Cornish delight
The Ring o’ Bells Brewery in Launceston was born almost by default. Nigel Huddleston reports on how it’s now flourishing
When Adrian Carter and his family moved from the north of England to Cornwall in the south west retirement was the thing uppermost on his mind.
The family settled into a cottage called Ring o’ Bells because of its proximity to the parish church at North Hill, on the edge of Bodmin Moor.
Digging around in the garden outside the house one day he found an old cider press and after some detective work found the cottage had originally been built as accommodation and an ale house for workers employed building the church.

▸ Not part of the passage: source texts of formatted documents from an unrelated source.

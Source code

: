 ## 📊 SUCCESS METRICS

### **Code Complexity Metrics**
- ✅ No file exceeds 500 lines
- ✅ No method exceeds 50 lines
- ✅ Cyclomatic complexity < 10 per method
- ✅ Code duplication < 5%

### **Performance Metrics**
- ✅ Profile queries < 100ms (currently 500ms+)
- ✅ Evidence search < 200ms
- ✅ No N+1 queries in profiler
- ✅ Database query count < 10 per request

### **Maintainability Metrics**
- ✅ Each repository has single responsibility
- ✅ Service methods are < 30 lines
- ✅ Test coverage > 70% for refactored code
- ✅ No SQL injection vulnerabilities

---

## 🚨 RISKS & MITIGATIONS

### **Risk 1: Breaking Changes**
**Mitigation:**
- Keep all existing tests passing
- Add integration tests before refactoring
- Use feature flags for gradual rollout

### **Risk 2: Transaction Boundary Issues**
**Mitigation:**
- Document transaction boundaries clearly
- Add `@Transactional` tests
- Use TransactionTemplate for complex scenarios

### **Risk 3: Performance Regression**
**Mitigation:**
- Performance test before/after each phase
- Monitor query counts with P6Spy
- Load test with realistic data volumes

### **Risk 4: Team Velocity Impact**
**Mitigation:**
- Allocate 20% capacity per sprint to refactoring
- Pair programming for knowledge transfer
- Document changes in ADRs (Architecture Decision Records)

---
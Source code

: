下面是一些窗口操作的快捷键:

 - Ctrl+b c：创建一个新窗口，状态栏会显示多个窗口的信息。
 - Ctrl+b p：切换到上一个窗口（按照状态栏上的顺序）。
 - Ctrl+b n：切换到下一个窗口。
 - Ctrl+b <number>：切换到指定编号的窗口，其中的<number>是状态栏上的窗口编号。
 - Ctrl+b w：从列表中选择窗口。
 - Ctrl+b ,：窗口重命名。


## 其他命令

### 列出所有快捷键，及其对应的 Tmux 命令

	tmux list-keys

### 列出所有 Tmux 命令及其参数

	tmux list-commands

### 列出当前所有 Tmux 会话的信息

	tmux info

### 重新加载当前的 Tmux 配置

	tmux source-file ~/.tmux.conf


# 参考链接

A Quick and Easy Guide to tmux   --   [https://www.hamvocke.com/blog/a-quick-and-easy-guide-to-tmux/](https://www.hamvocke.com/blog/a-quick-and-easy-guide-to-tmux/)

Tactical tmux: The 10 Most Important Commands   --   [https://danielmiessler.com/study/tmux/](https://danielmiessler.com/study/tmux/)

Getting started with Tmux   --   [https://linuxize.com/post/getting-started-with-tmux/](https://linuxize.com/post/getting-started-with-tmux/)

Carter had worked as a brewer for Bass before joining the army, and kept his hand in with a small half-barrel home-brewplant.
He installed it in the outbuildings of the cottage but soon ran into significant problems. Carter takes up the story.
“I brought my little half-barrel brew-plant with me. My strain of yeast would become contaminated every time I did a brew and I didn’t understand why.
I got a fresh batch of yeast but the same thing happened again.
“Eventually I realised that the stone walls of the building were full of yeast from the old days, which meant we couldn’t do the brewing there.” Instead of giving up, Carter sent samples from the wall off to a yeast bank in an attempt to find a match W so that he could start brewing again with the original stain of yeast.
“It was mutated but we tried to pin it down to the nearest possible yeast strain that’s possible on the databanks. We then tried to hibernate that and mate it with ours, to mutate .....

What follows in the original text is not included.